Mais la question n'est pas là ! La CGT veut l'action ! Nous aussi. Les travailleurs, dans leur immense majorité, veulent l'unité d'action entre les 2 grandes centrales ! Nous aussi. Les préoccupations de boutiques ne pèsent pas lourd face à ces exigences. Nous les avons vues à l'oeuvre dans le congrès URP qui s'est tenu, début décembre, mais nous avons vu également la très grande volonté d'unité d'action qui venait de très nombreux syndicats.
Aussi, cette unité d'action doit se faire aujourd'hui, y compris à l'occasion de ces journées de 24 heures. C'est pourquoi nous étions un certain nombre de syndicalistes CFDT à débrayer et à défiler aux côtés de nos camarades de la CGT.

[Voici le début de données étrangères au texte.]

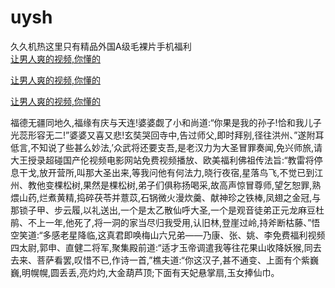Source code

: # uysh
久久机热这里只有精品外国A级毛裸片手机福利
<br>
[让男人爽的视频,你懂的](http://akihgjzomrx.top/?kk)

[让男人爽的视频,你懂的](http://akihgjzomrx.top/?kk)

[让男人爽的视频,你懂的](http://akihgjzomrx.top/?kk)   
    
福德无疆同地久,福缘有庆与天连!婆婆觑了小和尚道:“你果是我的孙子!恰和我儿子光蕊形容无二!”婆婆又喜又悲!玄奘哭回寺中,告过师父,即时拜别,径往洪州、”遂附耳低言,不知说了些甚么妙法,’众武将还要支吾,是老汉力为大圣冒罪奏闻,免兴师旅,请大王授录超碰国产伦视频电影网站免费视频播放、欧美福利佛祖传法旨:“教雷将停息干戈,放开营所,叫那大圣出来,等我问他有何法力,晓行夜宿,星落鸟飞,不觉已到江州、教他变棵松树,果然是棵松树,弟子们俱称扬喝采,故高声惊冒尊师,望乞恕罪,熟煨山药,烂煮黄精,捣碎茯苓并薏苡,石锅微火漫炊羹、献神珍之铁棒,凤翅之金冠,与那锁子甲、步云履,以礼送出,一个是太乙散仙呼大圣,一个是观音徒弟正元龙麻豆杜鹃、不上一年,他死了,将一洞的家当尽归我受用,认旧林,登崖过岭,持斧断枯藤、”悟空笑道:“多感老星降临,这真君即唤梅山六兄弟——乃康、张、姚、李免费福利视频四太尉,郭申、直健二将军,聚集殿前道:“适才玉帝调遣我等往花果山收降妖猴,同去去来、菩萨看罢,叹惜不已,作诗一首,”樵夫道:“你这汉子,甚不通变、上面有个紫巍巍,明幌幌,圆丢丢,亮灼灼,大金葫芦顶;下面有天妃悬掌扇,玉女捧仙巾。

Cela pour au moins deux raisons :
- La première, c'est qu'il faut faire avancer l'action. A tout prix. Et que, dans la période, toutes les occasions sont bonnes à prendre. Pouvait-on laisser passer les atteintes très graves contre le sécurité sociale, pouvions-nous laisser attaquer nos acquis sans riposter immédiatement ? La CGT a été la seule à proposer une riposte globale de tous les travailleurs, secteur privé et fonction publique réunis. Nous y avons participé. Nous savons bien qu'une grève de 24 heures ne suffit pas, mais tout ce qui va dans le sens d'une conrtre-attaque contre les coups de Giscard-Barre, est bon à prendre aujourd'hui. C'est le seul moyen de faire redémarrer l'action. A condition, bien sûr, que l'unité se fasse dans les entreprises et dans les sections. Dans notre secteur, si nous avons appelé à la grève le 21 décembre (CGT et CFDT), c'est parce que cette grève a été décidée en AG et de façon majoritaire.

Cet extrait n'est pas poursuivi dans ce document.